Türkiye A Milli Futbol Takımı'nın tarihindeki en golcü ismi olan Hakan Şükür, futbolculuk kariyerinin ardından siyasete atılmıştır. AKP'den milletvekili olduktan sonra, Fethullah Gülen cemaati ile yaşanan sürtüşmeler nedeniyle partisinden istifa etmiştir. Eylül 2015'te Türkiye'den kaçan Şükür, o tarihten beri ABD'de yaşamaktadır.
Gazeteci Barış Terkoğlu'nun haberine göre, Hakan Şükür, sosyal medyada kendisine yöneltilen “FETÖ’cü” ve “terörist” gibi hakaretler için Teksas'ta bir noterden Türkiye'deki bir avukata vekalet vermiştir. Avukatı, Şükür'e yönelik tespit edebildiği binin üzerinde hakaret için mahkemeye başvurmuştur. Bu süreçte, Bakırköy 2. Asliye Hukuk Mahkemesi, 17. Asliye Hukuk Mahkemesi gibi birçok mahkeme, Şükür lehine tazminat kararları vermiştir.

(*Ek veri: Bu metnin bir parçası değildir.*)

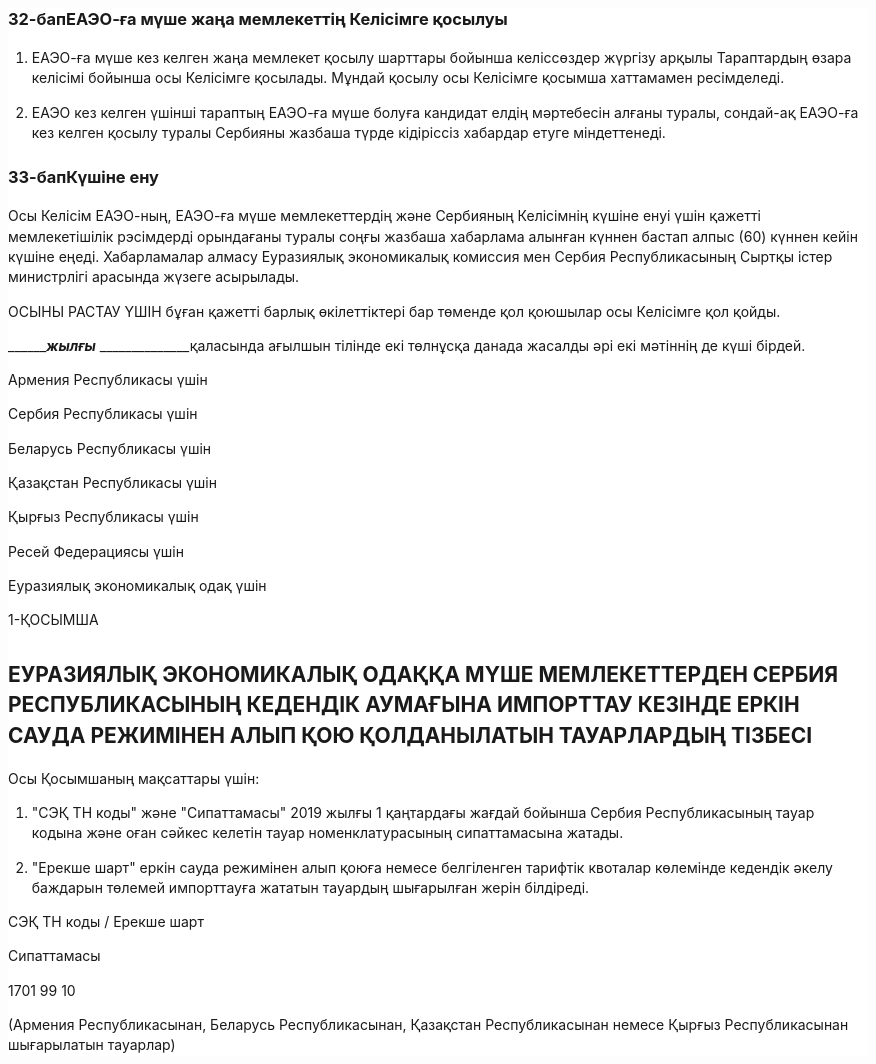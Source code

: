 ### 32-бапЕАЭО-ға мүше жаңа мемлекеттің Келісімге қосылуы

1. ЕАЭО-ға мүше кез келген жаңа мемлекет қосылу шарттары бойынша келіссөздер жүргізу арқылы Тараптардың өзара келісімі бойынша осы Келісімге қосылады. Мұндай қосылу осы Келісімге қосымша хаттамамен ресімделеді.

2. ЕАЭО кез келген үшінші тараптың ЕАЭО-ға мүше болуға кандидат елдің мәртебесін алғаны туралы, сондай-ақ ЕАЭО-ға кез келген қосылу туралы Сербияны жазбаша түрде кідіріссіз хабардар етуге міндеттенеді.

### 33-бапКүшіне ену

Осы Келісім ЕАЭО-ның, ЕАЭО-ға мүше мемлекеттердің және Сербияның Келісімнің күшіне енуі үшін қажетті мемлекетішілік рэсімдерді орындағаны туралы соңғы жазбаша хабарлама алынған күннен бастап алпыс (60) күннен кейін күшіне еңеді. Хабарламалар алмасу Еуразиялық экономикалық комиссия мен Сербия Республикасының Сыртқы істер министрлігі арасында жүзеге асырылады.

ОСЫНЫ РАСТАУ ҮШІН бұған қажетті барлық өкілеттіктері бар төменде қол қоюшылар осы Келісімге қол қойды.

___________жылғы_____ ______________қаласында ағылшын тілінде екі төлнұсқа данада жасалды әрі екі мәтіннің де күші бірдей.

Армения Республикасы үшін

Сербия Республикасы үшін

Беларусь Республикасы үшін

Қазақстан Республикасы үшін

Қырғыз Республикасы үшін

Ресей Федерациясы үшін

Еуразиялық экономикалық одақ үшін

1-ҚОСЫМША

##  ЕУРАЗИЯЛЫҚ ЭКОНОМИКАЛЫҚ ОДАҚҚА МҮШЕ МЕМЛЕКЕТТЕРДЕН СЕРБИЯ РЕСПУБЛИКАСЫНЫҢ КЕДЕНДІК АУМАҒЫНА ИМПОРТТАУ КЕЗІНДЕ ЕРКІН САУДА РЕЖИМІНЕН АЛЫП ҚОЮ ҚОЛДАНЫЛАТЫН ТАУАРЛАРДЫҢ ТІЗБЕСІ

Осы Қосымшаның мақсаттары үшін:

1. "СЭҚ ТН коды" және "Сипаттамасы" 2019 жылғы 1 қаңтардағы жағдай бойынша Сербия Республикасының тауар кодына және оған сәйкес келетін тауар номенклатурасының сипаттамасына жатады.

2. "Ерекше шарт" еркін сауда режимінен алып қоюға немесе белгіленген тарифтік квоталар көлемінде кедендік әкелу баждарын төлемей импорттауға жататын тауардың шығарылған жерін білдіреді.

СЭҚ ТН коды / Ерекше шарт

Сипаттамасы

1701 99 10

(Армения Республикасынан, Беларусь Республикасынан, Қазақстан Республикасынан немесе Қырғыз Республикасынан шығарылатын тауарлар)
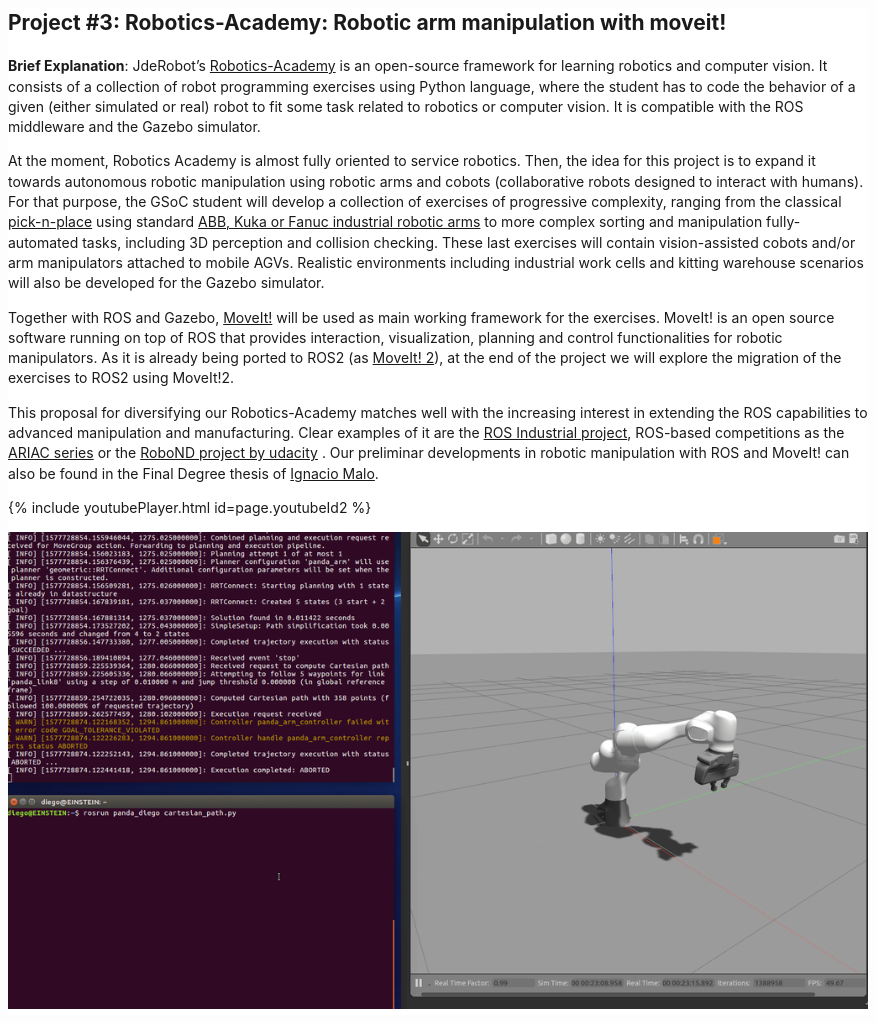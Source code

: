 ## Project #3: Robotics-Academy: Robotic arm manipulation with moveit!

**Brief Explanation**: JdeRobot’s [Robotics-Academy](https://jderobot.github.io/RoboticsAcademy) is an open-source framework for learning robotics and computer vision. It consists of a collection of robot programming exercises using Python language, where the student has to code the behavior of a given (either simulated or real) robot to fit some task related to robotics or computer vision. It is compatible with the ROS middleware and the Gazebo simulator.

At the moment, Robotics Academy is almost fully oriented to service robotics. Then, the idea for this project is to expand it towards autonomous robotic manipulation using robotic arms and cobots (collaborative robots designed to interact with humans). For that purpose, the GSoC student will develop a collection of exercises of progressive complexity, ranging from the classical [pick-n-place](http://docs.ros.org/kinetic/api/moveit_tutorials/html/doc/pick_place/pick_place_tutorial.html) using standard [ABB, Kuka or Fanuc industrial robotic arms](https://moveit.ros.org/robots/) to more complex sorting and manipulation fully-automated tasks, including 3D perception and collision checking. These last exercises will contain vision-assisted cobots and/or arm manipulators attached to mobile AGVs. Realistic environments including industrial work cells and kitting warehouse scenarios will also be developed for the Gazebo simulator.

Together with ROS and Gazebo, [MoveIt!]( https://moveit.ros.org/) will be used as main working framework for the exercises. MoveIt! is an open source software running on top of ROS that provides interaction, visualization, planning and control functionalities for robotic manipulators. As it is already being ported to ROS2 (as [MoveIt! 2](https://github.com/ros-planning/moveit2)), at the end of the project we will explore the migration of the exercises to ROS2 using MoveIt!2.

This proposal for diversifying our Robotics-Academy matches well with the increasing interest in extending the ROS capabilities to advanced manipulation and manufacturing. Clear examples of it are the [ROS Industrial project](https://rosindustrial.org/), ROS-based competitions as the [ARIAC series](http://gazebosim.org/ariac) or the [RoboND project by udacity](https://github.com/fjnunes/RoboND-Kinematics-Project) . Our preliminar developments in robotic manipulation with ROS and MoveIt! can also be found in the Final Degree thesis of [Ignacio Malo](https://wiki.jderobot.org/Imalo-tfg).


{% include youtubePlayer.html id=page.youtubeId2 %}

 <img src="/assets/images/activities/gsoc/arms-cartesian1.gif" width="100%" height="60%">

Mahkemelerin, Hakan Şükür lehine tazminat kararları vermesi üzerine, iktidara yakın avukat Burak Bekiroğlu harekete geçmiştir. Bekiroğlu, Şükür lehinde karar veren hakimler için “terörizmin finansmanı” suçundan soruşturma açılmasını talep etmiştir. Bu durum, yargı sisteminde ciddi bir krize yol açmıştır.
Adalet Bakanlığı’nı karıştıran bu başvuru, yeni düzenlemelere ihtiyaç duyulmasına neden olmuştur. Meclis'e sunulacak yeni düzenlemede, mevcut kanuna “Ancak hakkında yakalama emri verilen veya kaçaklık kararı bulunan kişiler, davasını bizzat açıp takip etmek zorundadır.” ifadesinin eklenmesi planlanmaktadır. Bu değişiklik, Türkiye'de hakkında arama kararı olan kişilerin yurt dışından vekalet yoluyla dava açmasını engelleyecektir.
Yeni düzenlemelerle birlikte, Hakan Şükür gibi kaçak isimlerin Türkiye’ye gelip dava açmaları mümkün olmayacaktır. Bu durum, firarilere hakaret edilmesini de serbest hale getirecektir. Yargı sistemindeki bu değişiklikler, Türkiye'deki adalet anlayışını etkileyecektir.